What is expected:
Locate the line that contains "String Hole: 0.5 x 0.4 cm" in the entries below. Retype it and all following lines through the final one, character for character.

======== Records for this task

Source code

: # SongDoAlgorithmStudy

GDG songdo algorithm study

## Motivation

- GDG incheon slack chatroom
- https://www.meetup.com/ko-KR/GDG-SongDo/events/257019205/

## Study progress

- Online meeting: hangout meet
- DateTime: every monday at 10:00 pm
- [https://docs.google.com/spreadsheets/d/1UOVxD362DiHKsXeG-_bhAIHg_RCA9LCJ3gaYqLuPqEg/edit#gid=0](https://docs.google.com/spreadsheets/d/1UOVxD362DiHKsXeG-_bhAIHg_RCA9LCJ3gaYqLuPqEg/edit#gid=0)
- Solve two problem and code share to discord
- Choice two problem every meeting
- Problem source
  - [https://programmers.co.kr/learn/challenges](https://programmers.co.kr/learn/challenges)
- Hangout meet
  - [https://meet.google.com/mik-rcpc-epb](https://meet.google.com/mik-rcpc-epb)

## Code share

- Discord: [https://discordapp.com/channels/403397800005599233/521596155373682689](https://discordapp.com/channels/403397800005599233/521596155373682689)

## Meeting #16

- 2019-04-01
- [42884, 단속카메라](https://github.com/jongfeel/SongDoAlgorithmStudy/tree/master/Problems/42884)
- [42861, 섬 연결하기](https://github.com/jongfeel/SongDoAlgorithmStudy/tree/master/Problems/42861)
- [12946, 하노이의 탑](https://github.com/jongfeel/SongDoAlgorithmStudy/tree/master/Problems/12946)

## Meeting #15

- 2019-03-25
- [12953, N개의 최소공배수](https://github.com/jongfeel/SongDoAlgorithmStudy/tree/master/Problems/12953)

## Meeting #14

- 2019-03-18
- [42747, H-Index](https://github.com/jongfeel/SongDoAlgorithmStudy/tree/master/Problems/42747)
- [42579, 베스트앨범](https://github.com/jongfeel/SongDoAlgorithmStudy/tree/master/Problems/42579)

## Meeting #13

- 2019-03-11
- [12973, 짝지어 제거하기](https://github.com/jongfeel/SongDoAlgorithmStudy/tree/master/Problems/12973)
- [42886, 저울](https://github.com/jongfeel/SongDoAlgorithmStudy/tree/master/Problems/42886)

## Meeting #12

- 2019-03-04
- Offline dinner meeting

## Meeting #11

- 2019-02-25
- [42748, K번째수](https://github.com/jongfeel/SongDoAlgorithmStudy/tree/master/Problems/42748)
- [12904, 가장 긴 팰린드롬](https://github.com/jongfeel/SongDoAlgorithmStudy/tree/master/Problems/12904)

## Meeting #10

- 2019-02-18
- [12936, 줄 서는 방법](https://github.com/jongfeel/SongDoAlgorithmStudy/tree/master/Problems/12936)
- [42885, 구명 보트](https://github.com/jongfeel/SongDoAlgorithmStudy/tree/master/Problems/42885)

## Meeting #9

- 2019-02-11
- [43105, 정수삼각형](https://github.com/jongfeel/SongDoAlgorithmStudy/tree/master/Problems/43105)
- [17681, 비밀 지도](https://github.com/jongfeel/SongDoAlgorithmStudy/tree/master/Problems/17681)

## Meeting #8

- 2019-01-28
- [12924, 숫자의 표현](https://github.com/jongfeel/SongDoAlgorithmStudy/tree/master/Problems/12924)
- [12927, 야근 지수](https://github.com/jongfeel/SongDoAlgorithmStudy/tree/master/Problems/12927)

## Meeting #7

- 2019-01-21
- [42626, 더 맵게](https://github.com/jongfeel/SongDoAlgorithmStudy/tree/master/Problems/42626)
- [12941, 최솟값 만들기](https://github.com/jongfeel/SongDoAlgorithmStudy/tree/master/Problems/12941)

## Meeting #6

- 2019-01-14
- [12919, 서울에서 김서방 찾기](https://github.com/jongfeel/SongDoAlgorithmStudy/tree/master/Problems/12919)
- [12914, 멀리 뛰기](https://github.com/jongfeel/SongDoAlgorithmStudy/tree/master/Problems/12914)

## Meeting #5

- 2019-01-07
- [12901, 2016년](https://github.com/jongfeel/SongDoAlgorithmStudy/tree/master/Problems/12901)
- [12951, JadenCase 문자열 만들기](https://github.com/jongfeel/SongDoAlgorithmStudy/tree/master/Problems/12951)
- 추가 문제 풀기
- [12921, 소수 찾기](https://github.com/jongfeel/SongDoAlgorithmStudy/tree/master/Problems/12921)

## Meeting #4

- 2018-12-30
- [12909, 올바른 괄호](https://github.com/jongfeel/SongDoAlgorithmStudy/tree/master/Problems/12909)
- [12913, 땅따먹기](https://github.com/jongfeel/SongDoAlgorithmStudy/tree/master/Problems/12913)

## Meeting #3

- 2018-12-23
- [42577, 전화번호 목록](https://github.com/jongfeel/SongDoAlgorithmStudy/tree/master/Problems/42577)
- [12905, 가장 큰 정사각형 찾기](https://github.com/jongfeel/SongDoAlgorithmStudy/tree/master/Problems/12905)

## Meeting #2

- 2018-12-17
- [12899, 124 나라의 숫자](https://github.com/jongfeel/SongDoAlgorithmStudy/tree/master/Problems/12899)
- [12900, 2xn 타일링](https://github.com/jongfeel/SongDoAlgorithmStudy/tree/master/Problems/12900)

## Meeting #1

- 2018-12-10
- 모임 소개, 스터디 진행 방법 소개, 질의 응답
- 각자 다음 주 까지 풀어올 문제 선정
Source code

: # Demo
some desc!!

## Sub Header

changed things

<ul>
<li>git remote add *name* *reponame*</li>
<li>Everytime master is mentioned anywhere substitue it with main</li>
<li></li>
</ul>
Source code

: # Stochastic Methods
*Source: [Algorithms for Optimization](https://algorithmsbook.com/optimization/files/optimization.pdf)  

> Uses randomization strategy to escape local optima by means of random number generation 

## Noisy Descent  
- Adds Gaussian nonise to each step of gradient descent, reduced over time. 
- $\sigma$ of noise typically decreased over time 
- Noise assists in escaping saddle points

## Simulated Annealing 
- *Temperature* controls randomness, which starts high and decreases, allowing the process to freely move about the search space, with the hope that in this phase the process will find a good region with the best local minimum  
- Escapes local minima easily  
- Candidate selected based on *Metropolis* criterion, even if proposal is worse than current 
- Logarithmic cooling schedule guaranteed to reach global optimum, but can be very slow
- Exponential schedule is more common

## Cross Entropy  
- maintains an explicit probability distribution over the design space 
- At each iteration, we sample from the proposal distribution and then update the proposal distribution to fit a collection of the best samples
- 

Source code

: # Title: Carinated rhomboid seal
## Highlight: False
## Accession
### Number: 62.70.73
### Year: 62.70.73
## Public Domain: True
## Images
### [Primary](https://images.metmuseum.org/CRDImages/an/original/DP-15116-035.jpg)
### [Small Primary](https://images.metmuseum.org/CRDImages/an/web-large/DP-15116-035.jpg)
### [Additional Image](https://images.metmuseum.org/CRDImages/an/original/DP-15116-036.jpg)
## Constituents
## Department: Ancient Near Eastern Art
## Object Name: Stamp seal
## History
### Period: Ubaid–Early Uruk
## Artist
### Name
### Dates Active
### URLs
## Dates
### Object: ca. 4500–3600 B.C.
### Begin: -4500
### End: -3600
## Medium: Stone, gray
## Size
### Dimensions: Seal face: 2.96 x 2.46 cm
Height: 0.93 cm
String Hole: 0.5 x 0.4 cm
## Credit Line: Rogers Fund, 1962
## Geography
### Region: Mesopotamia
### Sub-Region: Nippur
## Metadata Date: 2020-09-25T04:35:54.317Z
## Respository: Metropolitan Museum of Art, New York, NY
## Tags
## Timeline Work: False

================

Exercise result:
String Hole: 0.5 x 0.4 cm
## Credit Line: Rogers Fund, 1962
## Geography
### Region: Mesopotamia
### Sub-Region: Nippur
## Metadata Date: 2020-09-25T04:35:54.317Z
## Respository: Metropolitan Museum of Art, New York, NY
## Tags
## Timeline Work: False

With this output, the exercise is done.